* TASK REQUIREMENTS: Write the data out again, character for character, with no images.

*** Opening of AVAILABLE DATA ***

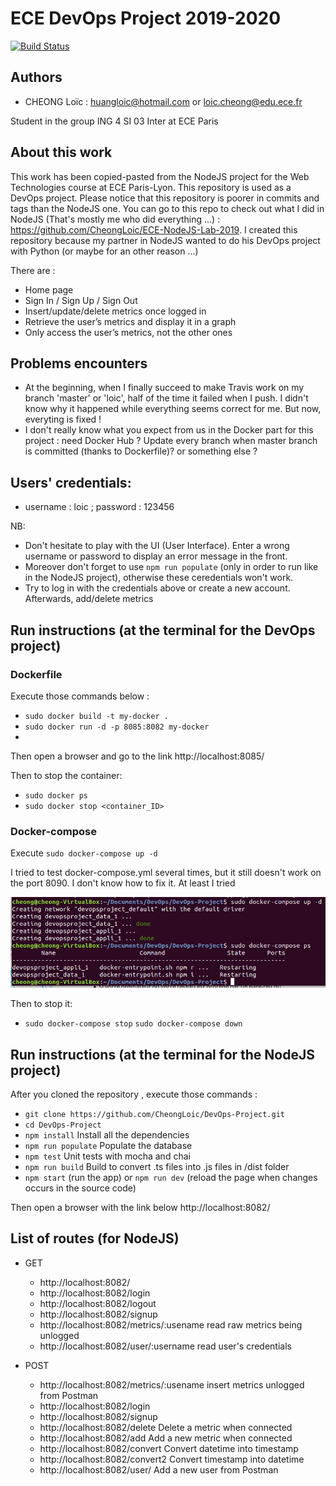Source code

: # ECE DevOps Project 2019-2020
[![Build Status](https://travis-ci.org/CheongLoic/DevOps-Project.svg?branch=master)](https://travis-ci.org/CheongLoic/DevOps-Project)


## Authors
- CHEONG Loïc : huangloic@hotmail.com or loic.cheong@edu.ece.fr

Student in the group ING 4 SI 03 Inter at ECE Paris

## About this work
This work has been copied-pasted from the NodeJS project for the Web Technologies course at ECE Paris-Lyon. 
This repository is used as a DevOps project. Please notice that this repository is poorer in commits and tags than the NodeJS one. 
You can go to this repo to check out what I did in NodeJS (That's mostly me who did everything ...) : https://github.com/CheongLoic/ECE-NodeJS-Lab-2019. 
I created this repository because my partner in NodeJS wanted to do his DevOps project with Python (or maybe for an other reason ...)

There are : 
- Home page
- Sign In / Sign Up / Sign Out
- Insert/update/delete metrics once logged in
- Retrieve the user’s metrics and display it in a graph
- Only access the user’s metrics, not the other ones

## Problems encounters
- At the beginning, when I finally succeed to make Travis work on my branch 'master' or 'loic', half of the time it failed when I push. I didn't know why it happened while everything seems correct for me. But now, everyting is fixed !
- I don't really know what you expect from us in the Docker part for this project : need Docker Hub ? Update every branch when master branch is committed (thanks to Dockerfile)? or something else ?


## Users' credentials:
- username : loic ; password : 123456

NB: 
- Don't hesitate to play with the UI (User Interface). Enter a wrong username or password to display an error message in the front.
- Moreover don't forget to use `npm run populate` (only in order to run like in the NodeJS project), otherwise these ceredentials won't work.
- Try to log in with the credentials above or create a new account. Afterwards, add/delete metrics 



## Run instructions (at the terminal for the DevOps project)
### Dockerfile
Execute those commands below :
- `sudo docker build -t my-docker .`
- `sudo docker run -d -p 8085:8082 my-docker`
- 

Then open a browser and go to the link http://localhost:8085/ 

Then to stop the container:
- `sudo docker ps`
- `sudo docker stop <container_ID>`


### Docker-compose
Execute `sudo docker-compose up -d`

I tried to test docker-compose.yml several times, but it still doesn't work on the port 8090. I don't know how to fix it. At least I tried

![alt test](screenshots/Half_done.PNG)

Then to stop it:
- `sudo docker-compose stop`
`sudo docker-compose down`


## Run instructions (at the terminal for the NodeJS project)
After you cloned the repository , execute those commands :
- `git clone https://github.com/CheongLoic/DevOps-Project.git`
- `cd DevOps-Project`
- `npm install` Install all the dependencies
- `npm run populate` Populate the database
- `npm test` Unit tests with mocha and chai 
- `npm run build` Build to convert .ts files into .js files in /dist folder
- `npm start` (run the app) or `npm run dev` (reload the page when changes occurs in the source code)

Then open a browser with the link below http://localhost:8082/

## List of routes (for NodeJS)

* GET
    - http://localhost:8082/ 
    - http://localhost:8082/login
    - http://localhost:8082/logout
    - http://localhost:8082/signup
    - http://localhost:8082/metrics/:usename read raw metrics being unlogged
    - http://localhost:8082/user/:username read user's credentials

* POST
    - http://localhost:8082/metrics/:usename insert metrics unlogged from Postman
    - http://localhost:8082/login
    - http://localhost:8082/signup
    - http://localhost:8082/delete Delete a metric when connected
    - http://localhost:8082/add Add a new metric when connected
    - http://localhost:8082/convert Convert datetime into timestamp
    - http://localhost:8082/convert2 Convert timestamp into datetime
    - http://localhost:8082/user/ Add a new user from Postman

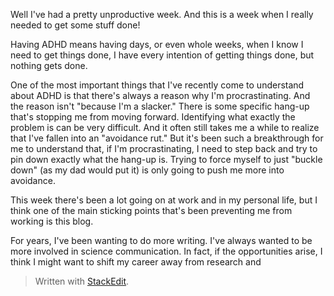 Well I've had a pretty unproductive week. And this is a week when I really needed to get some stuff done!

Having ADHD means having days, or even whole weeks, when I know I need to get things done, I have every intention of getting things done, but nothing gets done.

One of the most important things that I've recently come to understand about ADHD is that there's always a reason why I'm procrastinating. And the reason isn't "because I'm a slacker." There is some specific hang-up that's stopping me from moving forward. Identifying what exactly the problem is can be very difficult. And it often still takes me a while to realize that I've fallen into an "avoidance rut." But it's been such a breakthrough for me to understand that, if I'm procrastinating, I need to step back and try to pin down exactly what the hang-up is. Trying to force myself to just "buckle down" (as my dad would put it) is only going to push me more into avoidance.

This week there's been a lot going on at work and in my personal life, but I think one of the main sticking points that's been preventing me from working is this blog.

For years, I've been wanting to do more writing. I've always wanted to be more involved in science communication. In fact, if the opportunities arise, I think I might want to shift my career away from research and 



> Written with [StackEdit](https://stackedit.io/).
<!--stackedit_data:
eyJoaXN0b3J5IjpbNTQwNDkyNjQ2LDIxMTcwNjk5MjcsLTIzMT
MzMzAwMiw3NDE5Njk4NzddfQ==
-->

*** Close of AVAILABLE DATA ***

* EXERCISE ANSWER:
Source code

: # ECE DevOps Project 2019-2020
[![Build Status](https://travis-ci.org/CheongLoic/DevOps-Project.svg?branch=master)](https://travis-ci.org/CheongLoic/DevOps-Project)


## Authors
- CHEONG Loïc : huangloic@hotmail.com or loic.cheong@edu.ece.fr

Student in the group ING 4 SI 03 Inter at ECE Paris

## About this work
This work has been copied-pasted from the NodeJS project for the Web Technologies course at ECE Paris-Lyon. 
This repository is used as a DevOps project. Please notice that this repository is poorer in commits and tags than the NodeJS one. 
You can go to this repo to check out what I did in NodeJS (That's mostly me who did everything ...) : https://github.com/CheongLoic/ECE-NodeJS-Lab-2019. 
I created this repository because my partner in NodeJS wanted to do his DevOps project with Python (or maybe for an other reason ...)

There are : 
- Home page
- Sign In / Sign Up / Sign Out
- Insert/update/delete metrics once logged in
- Retrieve the user’s metrics and display it in a graph
- Only access the user’s metrics, not the other ones

## Problems encounters
- At the beginning, when I finally succeed to make Travis work on my branch 'master' or 'loic', half of the time it failed when I push. I didn't know why it happened while everything seems correct for me. But now, everyting is fixed !
- I don't really know what you expect from us in the Docker part for this project : need Docker Hub ? Update every branch when master branch is committed (thanks to Dockerfile)? or something else ?


## Users' credentials:
- username : loic ; password : 123456

NB: 
- Don't hesitate to play with the UI (User Interface). Enter a wrong username or password to display an error message in the front.
- Moreover don't forget to use `npm run populate` (only in order to run like in the NodeJS project), otherwise these ceredentials won't work.
- Try to log in with the credentials above or create a new account. Afterwards, add/delete metrics 



## Run instructions (at the terminal for the DevOps project)
### Dockerfile
Execute those commands below :
- `sudo docker build -t my-docker .`
- `sudo docker run -d -p 8085:8082 my-docker`
- 

Then open a browser and go to the link http://localhost:8085/ 

Then to stop the container:
- `sudo docker ps`
- `sudo docker stop <container_ID>`


### Docker-compose
Execute `sudo docker-compose up -d`

I tried to test docker-compose.yml several times, but it still doesn't work on the port 8090. I don't know how to fix it. At least I tried

![alt test](screenshots/Half_done.PNG)

Then to stop it:
- `sudo docker-compose stop`
`sudo docker-compose down`


## Run instructions (at the terminal for the NodeJS project)
After you cloned the repository , execute those commands :
- `git clone https://github.com/CheongLoic/DevOps-Project.git`
- `cd DevOps-Project`
- `npm install` Install all the dependencies
- `npm run populate` Populate the database
- `npm test` Unit tests with mocha and chai 
- `npm run build` Build to convert .ts files into .js files in /dist folder
- `npm start` (run the app) or `npm run dev` (reload the page when changes occurs in the source code)

Then open a browser with the link below http://localhost:8082/

## List of routes (for NodeJS)

* GET
    - http://localhost:8082/ 
    - http://localhost:8082/login
    - http://localhost:8082/logout
    - http://localhost:8082/signup
    - http://localhost:8082/metrics/:usename read raw metrics being unlogged
    - http://localhost:8082/user/:username read user's credentials

* POST
    - http://localhost:8082/metrics/:usename insert metrics unlogged from Postman
    - http://localhost:8082/login
    - http://localhost:8082/signup
    - http://localhost:8082/delete Delete a metric when connected
    - http://localhost:8082/add Add a new metric when connected
    - http://localhost:8082/convert Convert datetime into timestamp
    - http://localhost:8082/convert2 Convert timestamp into datetime
    - http://localhost:8082/user/ Add a new user from Postman

 Well I've had a pretty unproductive week. And this is a week when I really needed to get some stuff done!

Having ADHD means having days, or even whole weeks, when I know I need to get things done, I have every intention of getting things done, but nothing gets done.

One of the most important things that I've recently come to understand about ADHD is that there's always a reason why I'm procrastinating. And the reason isn't "because I'm a slacker." There is some specific hang-up that's stopping me from moving forward. Identifying what exactly the problem is can be very difficult. And it often still takes me a while to realize that I've fallen into an "avoidance rut." But it's been such a breakthrough for me to understand that, if I'm procrastinating, I need to step back and try to pin down exactly what the hang-up is. Trying to force myself to just "buckle down" (as my dad would put it) is only going to push me more into avoidance.

This week there's been a lot going on at work and in my personal life, but I think one of the main sticking points that's been preventing me from working is this blog.

For years, I've been wanting to do more writing. I've always wanted to be more involved in science communication. In fact, if the opportunities arise, I think I might want to shift my career away from research and 



> Written with [StackEdit](https://stackedit.io/).
<!--stackedit_data:
eyJoaXN0b3J5IjpbNTQwNDkyNjQ2LDIxMTcwNjk5MjcsLTIzMT
MzMzAwMiw3NDE5Njk4NzddfQ==
-->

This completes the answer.